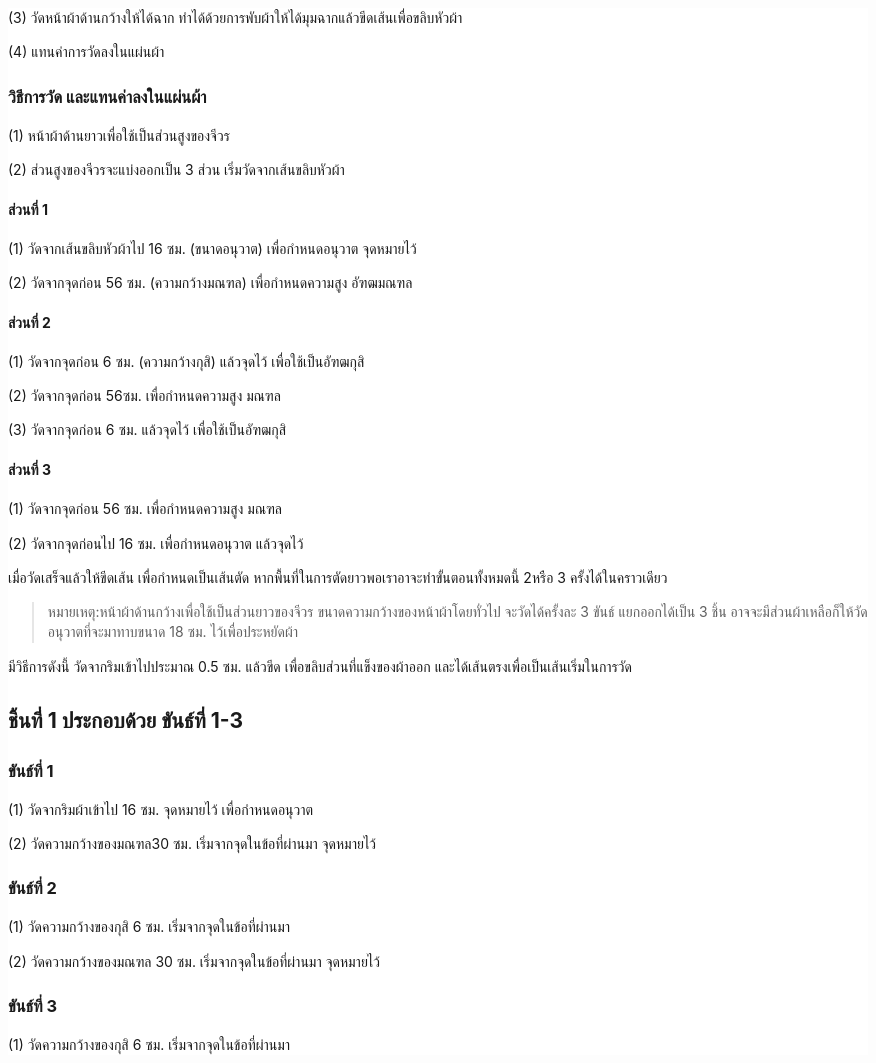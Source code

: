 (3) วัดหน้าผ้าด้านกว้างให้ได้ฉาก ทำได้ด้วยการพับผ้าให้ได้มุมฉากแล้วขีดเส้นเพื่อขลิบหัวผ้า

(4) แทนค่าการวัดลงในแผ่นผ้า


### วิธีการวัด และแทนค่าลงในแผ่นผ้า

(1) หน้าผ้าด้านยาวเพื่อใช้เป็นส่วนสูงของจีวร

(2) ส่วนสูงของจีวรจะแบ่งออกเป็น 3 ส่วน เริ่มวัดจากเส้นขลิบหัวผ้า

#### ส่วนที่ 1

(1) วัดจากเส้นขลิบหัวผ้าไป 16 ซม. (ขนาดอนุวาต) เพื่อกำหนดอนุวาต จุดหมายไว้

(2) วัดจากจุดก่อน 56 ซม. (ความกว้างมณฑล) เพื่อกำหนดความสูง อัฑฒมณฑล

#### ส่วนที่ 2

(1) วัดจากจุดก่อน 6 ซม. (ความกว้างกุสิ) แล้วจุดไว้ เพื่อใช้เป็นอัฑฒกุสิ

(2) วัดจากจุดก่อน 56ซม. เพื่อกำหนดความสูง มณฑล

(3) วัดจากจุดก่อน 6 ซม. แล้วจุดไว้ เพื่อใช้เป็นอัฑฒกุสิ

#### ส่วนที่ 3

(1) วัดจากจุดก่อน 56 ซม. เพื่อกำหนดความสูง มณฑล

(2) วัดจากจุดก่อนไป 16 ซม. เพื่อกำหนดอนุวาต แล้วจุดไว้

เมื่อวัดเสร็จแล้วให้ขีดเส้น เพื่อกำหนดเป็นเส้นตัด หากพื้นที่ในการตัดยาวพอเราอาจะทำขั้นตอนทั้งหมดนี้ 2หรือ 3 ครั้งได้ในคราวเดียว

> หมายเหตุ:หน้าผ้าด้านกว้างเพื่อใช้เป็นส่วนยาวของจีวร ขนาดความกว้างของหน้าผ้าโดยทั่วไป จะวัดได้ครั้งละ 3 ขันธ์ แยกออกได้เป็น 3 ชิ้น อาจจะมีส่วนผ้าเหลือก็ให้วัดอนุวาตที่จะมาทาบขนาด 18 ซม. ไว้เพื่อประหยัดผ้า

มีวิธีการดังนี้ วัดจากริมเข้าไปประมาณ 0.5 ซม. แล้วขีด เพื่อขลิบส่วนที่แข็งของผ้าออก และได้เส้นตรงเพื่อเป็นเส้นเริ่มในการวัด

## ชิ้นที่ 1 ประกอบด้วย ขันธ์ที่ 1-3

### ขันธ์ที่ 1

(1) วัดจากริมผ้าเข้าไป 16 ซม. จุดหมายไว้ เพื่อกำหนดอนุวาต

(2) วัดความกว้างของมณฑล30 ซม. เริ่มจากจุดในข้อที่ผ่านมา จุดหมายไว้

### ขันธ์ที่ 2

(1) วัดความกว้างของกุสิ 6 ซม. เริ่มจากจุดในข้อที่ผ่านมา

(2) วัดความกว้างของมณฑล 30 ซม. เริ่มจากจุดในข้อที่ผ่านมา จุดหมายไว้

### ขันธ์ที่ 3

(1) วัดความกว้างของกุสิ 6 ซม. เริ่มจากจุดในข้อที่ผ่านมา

= = = = =

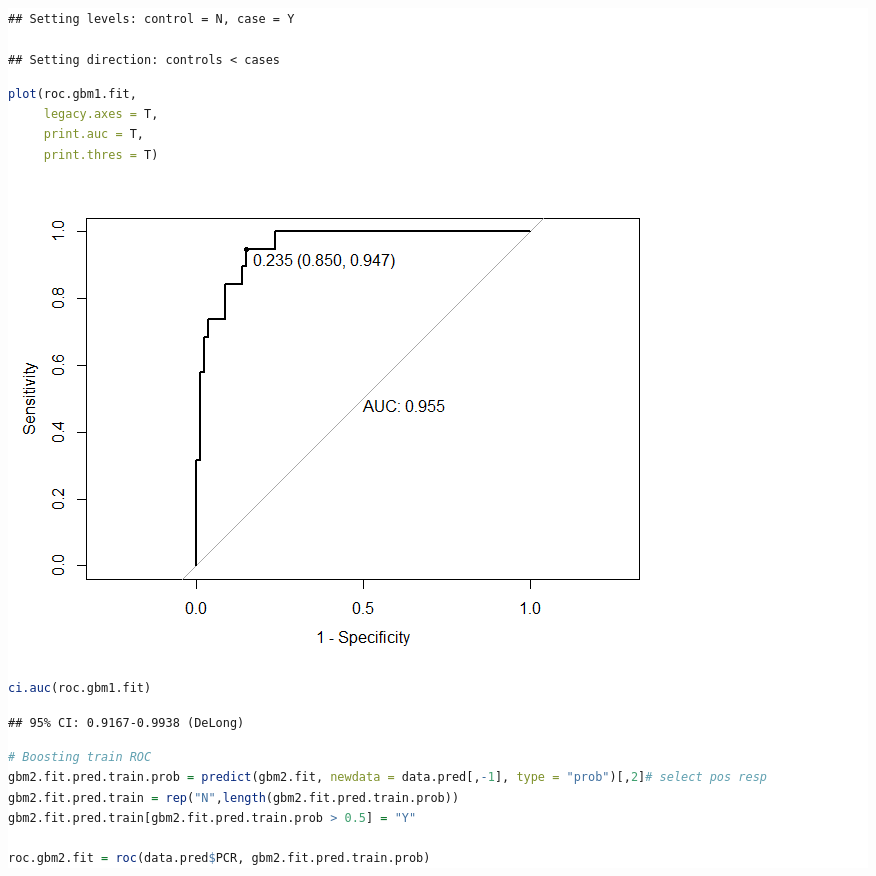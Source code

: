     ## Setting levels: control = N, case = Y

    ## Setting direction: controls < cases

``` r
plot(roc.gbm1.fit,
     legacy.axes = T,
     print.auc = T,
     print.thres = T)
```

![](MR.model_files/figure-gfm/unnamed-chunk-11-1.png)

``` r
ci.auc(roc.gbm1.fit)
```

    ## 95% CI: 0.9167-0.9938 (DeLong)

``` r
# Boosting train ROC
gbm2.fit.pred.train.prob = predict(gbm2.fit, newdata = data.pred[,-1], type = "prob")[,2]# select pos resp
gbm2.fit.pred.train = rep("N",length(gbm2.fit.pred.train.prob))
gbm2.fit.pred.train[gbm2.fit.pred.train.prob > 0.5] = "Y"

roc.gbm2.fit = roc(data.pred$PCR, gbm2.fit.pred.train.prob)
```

= = = = =

• _Exercise_: Show every line of the listing containing the string "ดจากเส" by copying it.

• _Task response_:
(2) ส่วนสูงของจีวรจะแบ่งออกเป็น 3 ส่วน เริ่มวัดจากเส้นขลิบหัวผ้า
(1) วัดจากเส้นขลิบหัวผ้าไป 16 ซม. (ขนาดอนุวาต) เพื่อกำหนดอนุวาต จุดหมายไว้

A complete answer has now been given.